In this example, we will be mixing liquid benzene and liquid toluene streams to form a mixture. The inlet conditions are as follows:

Stream 1:

Benzene Flow Rate = 100 mol/s

Pressure = 101325 Pa

Temperature = 353 K

Stream 2

Toluene Flow Rate = 100 mol/s

Pressure = 202650 Pa

Temperature = 356 K

We will look at two cases in this tutorial:

  • Case 1: Specify the number of inlets to the mixer, and set the momentum_mixing type set to “minimize”

  • Case 2: Specify the inlet names, and set momentum_mixing type set to “equality” (in this case, pressure will be specified for only one inlet stream)

Note: When the momentum mixing type is set to ‘minimize’, the mixed stream pressure takes the minimum value among all inlet stream pressures. When the momentum mixing type is set to ‘equality’, the mixed stream, along with all inlet streams have the same value of pressure.

For more details, please refer to the IDAES documentation: https://idaes-pse.readthedocs.io/en/stable

Setting up the problem in IDAES#

In the following cell, we will be importing the necessary components from Pyomo and IDAES.

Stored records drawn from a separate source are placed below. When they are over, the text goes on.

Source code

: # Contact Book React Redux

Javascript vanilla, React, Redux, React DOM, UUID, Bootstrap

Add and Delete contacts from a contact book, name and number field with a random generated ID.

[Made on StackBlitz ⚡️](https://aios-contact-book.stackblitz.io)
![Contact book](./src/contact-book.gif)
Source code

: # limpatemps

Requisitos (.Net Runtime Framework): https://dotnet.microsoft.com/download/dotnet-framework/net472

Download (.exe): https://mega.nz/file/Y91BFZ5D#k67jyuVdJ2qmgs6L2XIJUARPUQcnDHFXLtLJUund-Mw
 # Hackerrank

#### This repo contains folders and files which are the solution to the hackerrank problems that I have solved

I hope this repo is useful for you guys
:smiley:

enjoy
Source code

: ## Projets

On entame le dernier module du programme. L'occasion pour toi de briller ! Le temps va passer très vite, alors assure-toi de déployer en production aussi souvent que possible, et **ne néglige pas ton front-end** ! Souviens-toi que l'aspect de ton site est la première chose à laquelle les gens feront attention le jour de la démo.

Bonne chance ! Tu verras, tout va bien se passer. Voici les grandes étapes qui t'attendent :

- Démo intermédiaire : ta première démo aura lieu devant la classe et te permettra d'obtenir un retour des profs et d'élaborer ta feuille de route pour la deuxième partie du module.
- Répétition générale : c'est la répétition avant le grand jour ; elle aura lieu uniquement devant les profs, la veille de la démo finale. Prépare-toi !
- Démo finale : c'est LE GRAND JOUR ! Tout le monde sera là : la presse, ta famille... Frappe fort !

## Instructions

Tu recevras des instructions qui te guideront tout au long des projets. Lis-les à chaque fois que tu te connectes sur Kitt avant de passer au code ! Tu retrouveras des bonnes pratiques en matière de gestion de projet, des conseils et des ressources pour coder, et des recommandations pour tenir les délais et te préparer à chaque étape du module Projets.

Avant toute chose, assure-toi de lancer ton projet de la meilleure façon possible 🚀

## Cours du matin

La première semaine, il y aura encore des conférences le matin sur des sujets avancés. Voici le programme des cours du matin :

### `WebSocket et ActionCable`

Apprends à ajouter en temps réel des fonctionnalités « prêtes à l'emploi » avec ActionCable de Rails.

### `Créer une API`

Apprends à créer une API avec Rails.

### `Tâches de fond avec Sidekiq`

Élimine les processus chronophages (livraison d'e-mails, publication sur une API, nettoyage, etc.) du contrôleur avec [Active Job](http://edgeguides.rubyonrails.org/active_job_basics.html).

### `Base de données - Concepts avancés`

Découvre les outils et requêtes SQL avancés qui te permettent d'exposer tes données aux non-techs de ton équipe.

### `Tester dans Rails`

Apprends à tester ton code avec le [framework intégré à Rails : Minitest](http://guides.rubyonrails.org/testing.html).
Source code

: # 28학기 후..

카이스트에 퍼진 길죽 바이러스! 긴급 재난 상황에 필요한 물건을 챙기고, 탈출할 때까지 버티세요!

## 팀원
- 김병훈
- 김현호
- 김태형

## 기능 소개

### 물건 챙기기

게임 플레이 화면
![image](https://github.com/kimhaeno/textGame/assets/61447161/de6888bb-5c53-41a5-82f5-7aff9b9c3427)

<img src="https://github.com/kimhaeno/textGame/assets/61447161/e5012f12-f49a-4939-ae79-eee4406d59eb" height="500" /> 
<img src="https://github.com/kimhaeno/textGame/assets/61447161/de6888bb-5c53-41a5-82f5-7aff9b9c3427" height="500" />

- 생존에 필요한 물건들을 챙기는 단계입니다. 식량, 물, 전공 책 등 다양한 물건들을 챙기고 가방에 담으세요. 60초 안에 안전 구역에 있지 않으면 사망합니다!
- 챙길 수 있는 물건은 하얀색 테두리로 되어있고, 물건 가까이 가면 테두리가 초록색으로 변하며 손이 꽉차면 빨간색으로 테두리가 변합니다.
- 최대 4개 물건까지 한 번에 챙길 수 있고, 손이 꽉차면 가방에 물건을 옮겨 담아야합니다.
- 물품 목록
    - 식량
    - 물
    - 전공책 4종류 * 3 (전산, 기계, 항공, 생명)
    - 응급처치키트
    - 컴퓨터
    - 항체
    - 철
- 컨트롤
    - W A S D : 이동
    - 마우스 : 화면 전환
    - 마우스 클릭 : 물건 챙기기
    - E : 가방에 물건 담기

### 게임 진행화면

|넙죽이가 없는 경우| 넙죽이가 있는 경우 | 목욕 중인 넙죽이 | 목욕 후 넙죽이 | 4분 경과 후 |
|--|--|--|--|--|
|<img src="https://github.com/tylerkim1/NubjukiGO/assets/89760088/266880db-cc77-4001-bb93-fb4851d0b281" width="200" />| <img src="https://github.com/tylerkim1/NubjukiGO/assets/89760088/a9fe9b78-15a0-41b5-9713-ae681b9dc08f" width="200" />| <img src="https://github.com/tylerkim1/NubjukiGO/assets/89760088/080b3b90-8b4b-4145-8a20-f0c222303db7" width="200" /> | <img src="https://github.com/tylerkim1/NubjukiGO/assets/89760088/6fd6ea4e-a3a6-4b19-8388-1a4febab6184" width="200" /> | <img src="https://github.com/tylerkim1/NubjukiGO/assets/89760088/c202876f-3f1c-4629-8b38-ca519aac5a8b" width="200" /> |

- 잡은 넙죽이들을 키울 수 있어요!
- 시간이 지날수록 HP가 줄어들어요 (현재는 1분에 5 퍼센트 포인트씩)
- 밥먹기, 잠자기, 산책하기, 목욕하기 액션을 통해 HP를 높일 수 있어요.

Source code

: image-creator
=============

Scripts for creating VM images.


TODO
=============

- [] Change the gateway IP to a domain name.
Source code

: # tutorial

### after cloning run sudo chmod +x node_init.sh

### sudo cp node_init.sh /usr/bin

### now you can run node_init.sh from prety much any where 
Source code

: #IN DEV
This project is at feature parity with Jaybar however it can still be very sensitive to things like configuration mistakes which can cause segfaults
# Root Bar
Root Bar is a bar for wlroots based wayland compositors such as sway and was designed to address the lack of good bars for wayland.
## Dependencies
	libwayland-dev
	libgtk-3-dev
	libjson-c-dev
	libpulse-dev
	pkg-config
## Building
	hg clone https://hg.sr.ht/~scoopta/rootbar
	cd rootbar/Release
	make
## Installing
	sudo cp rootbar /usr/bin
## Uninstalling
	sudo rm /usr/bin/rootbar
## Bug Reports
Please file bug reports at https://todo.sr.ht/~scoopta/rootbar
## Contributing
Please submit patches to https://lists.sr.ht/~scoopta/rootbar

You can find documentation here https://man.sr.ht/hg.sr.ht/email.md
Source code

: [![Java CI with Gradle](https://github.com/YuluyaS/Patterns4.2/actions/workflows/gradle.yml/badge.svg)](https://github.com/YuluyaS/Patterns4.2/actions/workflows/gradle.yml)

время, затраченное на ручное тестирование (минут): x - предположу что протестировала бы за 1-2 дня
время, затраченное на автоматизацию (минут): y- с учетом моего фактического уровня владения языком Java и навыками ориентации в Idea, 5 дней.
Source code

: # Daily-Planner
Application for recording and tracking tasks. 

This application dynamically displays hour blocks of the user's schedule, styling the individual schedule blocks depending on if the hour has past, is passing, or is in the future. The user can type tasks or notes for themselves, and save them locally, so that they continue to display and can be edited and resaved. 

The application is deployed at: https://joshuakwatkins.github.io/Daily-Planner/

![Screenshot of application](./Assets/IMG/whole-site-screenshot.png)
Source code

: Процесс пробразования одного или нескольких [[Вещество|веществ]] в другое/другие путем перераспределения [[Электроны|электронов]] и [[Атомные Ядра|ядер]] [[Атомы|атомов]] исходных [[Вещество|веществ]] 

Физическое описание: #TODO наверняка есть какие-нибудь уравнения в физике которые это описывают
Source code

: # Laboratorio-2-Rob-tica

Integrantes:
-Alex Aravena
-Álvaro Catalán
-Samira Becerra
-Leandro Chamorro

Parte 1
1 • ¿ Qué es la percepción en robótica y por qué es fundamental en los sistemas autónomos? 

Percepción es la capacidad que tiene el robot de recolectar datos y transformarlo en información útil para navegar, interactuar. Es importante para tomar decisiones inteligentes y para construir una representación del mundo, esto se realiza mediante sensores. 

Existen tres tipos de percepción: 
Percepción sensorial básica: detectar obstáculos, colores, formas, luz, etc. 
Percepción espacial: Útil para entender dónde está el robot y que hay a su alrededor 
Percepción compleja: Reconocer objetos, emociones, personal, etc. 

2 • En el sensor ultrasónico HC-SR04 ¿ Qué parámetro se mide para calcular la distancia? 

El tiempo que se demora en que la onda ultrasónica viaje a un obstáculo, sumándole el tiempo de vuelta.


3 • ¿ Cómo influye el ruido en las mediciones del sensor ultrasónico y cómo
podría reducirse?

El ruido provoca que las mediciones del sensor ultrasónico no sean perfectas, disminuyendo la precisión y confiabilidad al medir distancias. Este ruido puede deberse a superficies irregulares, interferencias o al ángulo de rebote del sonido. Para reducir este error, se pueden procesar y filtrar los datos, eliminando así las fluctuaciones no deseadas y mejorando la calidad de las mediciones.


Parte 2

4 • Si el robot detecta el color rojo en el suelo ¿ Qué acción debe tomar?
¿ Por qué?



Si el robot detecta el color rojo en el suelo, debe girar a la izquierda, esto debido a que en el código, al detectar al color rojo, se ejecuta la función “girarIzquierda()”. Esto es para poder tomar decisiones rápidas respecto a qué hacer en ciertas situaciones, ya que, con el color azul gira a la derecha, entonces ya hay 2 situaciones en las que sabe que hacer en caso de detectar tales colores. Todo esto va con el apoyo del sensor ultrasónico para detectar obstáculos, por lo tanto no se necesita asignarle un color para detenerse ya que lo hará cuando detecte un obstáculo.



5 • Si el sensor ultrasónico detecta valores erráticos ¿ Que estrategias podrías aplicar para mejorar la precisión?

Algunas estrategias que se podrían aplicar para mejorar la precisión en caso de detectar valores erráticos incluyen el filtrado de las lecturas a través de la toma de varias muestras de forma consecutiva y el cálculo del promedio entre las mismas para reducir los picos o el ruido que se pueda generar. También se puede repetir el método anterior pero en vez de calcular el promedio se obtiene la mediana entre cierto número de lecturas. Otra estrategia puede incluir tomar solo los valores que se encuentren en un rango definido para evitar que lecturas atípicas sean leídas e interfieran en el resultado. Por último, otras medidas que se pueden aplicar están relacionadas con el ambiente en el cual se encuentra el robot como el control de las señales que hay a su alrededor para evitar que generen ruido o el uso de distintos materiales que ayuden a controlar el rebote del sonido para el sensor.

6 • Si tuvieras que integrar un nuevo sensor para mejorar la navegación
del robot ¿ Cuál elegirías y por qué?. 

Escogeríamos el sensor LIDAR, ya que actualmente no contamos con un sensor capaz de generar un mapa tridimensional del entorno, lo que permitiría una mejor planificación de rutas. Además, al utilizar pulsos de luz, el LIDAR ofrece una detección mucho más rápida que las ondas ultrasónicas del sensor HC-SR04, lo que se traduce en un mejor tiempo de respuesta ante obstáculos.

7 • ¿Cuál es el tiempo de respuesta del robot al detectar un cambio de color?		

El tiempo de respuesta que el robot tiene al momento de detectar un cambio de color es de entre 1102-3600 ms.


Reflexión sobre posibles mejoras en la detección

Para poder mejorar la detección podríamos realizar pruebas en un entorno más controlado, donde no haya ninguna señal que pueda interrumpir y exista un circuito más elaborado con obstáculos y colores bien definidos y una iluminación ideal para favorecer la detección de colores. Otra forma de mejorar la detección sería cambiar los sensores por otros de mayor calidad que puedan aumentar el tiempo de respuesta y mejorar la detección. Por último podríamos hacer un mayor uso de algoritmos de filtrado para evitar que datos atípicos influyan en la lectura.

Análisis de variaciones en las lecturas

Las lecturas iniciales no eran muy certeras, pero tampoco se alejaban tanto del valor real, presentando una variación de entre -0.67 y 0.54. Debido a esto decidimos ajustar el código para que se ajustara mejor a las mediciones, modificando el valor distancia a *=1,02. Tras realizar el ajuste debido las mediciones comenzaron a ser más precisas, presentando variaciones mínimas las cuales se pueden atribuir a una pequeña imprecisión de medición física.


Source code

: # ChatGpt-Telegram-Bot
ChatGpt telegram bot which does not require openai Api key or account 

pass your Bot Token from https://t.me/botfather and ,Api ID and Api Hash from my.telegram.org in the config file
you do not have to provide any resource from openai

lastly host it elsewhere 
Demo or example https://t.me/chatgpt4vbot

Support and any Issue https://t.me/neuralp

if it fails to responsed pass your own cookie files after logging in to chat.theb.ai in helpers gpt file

# Import objects from pyomo package
from pyomo.environ import ConcreteModel, SolverFactory, value

# Import the main FlowsheetBlock from IDAES. The flowsheet block will contain the unit model
from idaes.core import FlowsheetBlock

# Import the mixer unit model
from idaes.models.unit_models import Mixer, MomentumMixingType

# Import idaes logger to set output levels
import idaes.logger as idaeslog

# Import the BTX_ideal property package to create a properties block for the flowsheet
from idaes.models.properties.activity_coeff_models import BTX_activity_coeff_VLE

# Import the degrees_of_freedom function from the idaes.core.util.model_statistics package
# DOF = Number of Model Variables - Number of Model Constraints
from idaes.core.util.model_statistics import degrees_of_freedom

# Create the ConcreteModel and the FlowsheetBlock objects, and attach the flowsheet block to it.
m = ConcreteModel()

m.fs = FlowsheetBlock(
    dynamic=False
)  # dynamic or ss flowsheet needs to be specified here

# Add properties parameter block to the flowsheet with specifications
m.fs.properties = BTX_activity_coeff_VLE.BTXParameterBlock(
    valid_phase="Liq", activity_coeff_model="Ideal"
)

Case 1:#

Specify the number of inlets to the mixer, and set the momentum_mixing type set to “minimize”.

# Create an instance of the mixer unit, attaching it to the flowsheet
# Specify that the property package to be used with the mixer is the
# one we created earlier, the number of mixer inlets is 2, and momentum
# mixing type is minimize

m.fs.mixer_1 = Mixer(
    property_package=m.fs.properties,
    num_inlets=2,
    momentum_mixing_type=MomentumMixingType.minimize,
)

# Call the degrees_of_freedom function, get initial DOF
DOF_initial = degrees_of_freedom(m)
print("The initial degrees of freedom is: {0}".format(DOF_initial))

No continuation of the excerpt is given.